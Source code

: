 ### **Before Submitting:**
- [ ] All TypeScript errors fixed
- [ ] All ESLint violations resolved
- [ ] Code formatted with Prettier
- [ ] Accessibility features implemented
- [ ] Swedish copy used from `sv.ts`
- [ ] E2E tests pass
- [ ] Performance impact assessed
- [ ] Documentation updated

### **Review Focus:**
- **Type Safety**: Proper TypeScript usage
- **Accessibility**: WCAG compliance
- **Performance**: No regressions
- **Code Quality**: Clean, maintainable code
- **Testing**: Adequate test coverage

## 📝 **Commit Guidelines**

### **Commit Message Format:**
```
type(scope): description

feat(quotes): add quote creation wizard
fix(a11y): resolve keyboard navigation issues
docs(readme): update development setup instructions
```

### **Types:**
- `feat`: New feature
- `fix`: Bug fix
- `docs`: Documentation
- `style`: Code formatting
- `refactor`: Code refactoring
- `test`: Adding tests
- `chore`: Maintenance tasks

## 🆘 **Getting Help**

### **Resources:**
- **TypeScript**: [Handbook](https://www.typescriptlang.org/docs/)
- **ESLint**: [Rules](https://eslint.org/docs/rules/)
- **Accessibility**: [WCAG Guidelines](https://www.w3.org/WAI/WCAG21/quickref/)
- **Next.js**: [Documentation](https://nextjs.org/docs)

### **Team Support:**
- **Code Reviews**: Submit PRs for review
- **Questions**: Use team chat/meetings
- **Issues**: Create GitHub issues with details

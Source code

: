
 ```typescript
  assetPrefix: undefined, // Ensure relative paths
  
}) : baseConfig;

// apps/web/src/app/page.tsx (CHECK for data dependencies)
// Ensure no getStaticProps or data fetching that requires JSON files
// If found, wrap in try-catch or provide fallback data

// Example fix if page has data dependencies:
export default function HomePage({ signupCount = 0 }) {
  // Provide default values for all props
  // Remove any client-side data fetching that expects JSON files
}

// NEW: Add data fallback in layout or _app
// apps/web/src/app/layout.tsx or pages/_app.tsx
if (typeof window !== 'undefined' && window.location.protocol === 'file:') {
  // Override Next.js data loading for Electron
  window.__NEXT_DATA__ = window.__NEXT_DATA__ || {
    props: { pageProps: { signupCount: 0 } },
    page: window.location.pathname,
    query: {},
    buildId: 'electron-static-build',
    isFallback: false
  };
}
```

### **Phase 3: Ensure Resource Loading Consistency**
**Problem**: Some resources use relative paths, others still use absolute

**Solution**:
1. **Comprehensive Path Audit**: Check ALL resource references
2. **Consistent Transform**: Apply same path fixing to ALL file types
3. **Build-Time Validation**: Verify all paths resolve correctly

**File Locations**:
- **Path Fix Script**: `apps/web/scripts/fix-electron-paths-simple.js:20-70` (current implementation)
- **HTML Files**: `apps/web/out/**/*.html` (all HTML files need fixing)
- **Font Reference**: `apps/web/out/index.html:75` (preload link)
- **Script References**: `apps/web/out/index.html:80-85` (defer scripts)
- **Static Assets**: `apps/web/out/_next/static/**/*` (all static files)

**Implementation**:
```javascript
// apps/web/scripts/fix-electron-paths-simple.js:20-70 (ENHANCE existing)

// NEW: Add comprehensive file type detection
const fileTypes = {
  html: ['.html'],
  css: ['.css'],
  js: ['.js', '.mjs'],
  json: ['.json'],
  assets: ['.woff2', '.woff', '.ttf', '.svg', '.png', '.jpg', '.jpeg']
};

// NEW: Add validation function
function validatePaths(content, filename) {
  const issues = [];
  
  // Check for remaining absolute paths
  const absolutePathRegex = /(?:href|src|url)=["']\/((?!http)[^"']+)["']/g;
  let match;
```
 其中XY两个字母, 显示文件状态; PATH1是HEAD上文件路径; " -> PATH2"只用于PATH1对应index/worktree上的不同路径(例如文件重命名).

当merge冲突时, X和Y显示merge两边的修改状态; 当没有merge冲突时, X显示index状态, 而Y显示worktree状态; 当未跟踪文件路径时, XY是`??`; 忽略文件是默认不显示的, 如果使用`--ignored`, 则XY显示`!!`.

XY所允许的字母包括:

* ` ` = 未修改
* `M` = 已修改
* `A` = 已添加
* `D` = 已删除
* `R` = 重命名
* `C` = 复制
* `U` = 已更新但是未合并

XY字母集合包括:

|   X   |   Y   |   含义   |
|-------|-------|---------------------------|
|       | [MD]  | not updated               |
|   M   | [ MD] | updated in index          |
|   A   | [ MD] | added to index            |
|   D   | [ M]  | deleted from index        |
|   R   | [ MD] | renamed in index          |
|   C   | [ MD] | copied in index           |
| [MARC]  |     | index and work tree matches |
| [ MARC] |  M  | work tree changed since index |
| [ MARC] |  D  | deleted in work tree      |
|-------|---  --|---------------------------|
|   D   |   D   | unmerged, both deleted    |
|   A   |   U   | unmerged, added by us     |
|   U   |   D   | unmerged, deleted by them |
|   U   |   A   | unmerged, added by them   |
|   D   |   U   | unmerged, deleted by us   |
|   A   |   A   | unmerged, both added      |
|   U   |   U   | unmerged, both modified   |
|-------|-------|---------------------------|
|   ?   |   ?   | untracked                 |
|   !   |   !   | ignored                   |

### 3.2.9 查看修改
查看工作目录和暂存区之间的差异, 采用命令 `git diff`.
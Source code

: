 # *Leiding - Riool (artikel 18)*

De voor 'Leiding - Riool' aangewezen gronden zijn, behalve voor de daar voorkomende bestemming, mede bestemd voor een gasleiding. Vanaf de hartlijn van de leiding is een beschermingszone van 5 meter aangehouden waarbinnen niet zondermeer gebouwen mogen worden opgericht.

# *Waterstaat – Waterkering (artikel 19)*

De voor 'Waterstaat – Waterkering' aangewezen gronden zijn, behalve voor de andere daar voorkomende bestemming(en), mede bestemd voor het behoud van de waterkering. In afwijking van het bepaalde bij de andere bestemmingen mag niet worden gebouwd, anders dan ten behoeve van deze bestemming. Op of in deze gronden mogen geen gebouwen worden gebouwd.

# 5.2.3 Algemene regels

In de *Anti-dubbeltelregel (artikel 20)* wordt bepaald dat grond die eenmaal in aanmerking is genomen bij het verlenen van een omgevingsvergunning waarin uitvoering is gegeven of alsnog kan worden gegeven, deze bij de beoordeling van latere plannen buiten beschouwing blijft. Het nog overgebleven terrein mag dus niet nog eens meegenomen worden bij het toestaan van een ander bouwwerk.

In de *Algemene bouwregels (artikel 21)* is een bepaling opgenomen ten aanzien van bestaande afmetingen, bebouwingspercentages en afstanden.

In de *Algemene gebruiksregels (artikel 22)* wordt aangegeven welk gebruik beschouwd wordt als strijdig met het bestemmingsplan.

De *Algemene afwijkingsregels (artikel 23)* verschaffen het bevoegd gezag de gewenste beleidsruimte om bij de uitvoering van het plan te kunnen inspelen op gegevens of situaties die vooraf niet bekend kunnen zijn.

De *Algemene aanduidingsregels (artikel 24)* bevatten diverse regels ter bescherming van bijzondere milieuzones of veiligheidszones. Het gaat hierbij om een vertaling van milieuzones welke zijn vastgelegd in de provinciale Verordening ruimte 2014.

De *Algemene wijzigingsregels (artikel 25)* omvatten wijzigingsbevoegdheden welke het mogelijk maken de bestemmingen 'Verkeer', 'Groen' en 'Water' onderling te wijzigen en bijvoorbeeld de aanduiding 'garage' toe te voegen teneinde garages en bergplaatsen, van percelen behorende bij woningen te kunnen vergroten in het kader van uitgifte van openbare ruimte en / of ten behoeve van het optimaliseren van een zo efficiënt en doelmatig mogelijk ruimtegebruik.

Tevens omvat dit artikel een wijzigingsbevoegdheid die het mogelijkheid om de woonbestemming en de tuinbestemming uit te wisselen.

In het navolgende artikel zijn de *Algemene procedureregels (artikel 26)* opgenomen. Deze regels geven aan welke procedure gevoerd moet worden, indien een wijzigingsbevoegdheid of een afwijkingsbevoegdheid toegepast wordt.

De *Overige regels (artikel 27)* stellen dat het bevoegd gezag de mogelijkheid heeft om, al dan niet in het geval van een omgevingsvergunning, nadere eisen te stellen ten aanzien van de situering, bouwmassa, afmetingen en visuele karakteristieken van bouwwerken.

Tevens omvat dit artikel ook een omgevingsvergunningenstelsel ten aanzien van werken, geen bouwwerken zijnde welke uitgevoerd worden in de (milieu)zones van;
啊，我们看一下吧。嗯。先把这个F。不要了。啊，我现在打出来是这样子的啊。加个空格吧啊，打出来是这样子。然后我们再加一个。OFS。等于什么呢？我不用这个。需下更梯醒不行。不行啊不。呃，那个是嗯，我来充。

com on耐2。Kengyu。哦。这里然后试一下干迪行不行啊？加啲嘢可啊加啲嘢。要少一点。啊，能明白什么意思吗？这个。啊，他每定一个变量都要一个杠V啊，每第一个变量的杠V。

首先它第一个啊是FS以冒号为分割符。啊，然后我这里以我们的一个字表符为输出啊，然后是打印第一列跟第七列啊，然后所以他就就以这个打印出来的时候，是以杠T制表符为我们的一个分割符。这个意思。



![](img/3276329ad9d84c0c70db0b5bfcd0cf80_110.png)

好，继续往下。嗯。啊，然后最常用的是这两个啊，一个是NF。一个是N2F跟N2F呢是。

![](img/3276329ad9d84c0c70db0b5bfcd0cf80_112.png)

* _TASK INSTRUCTIONS_: Quote every line of the records above, from the first down to the one holding "- **Accessibility**: WCAG compliance", exactly as written.

* _WRITTEN RESPONSE_:
Source code

: ### **Before Submitting:**
- [ ] All TypeScript errors fixed
- [ ] All ESLint violations resolved
- [ ] Code formatted with Prettier
- [ ] Accessibility features implemented
- [ ] Swedish copy used from `sv.ts`
- [ ] E2E tests pass
- [ ] Performance impact assessed
- [ ] Documentation updated

### **Review Focus:**
- **Type Safety**: Proper TypeScript usage
- **Accessibility**: WCAG compliance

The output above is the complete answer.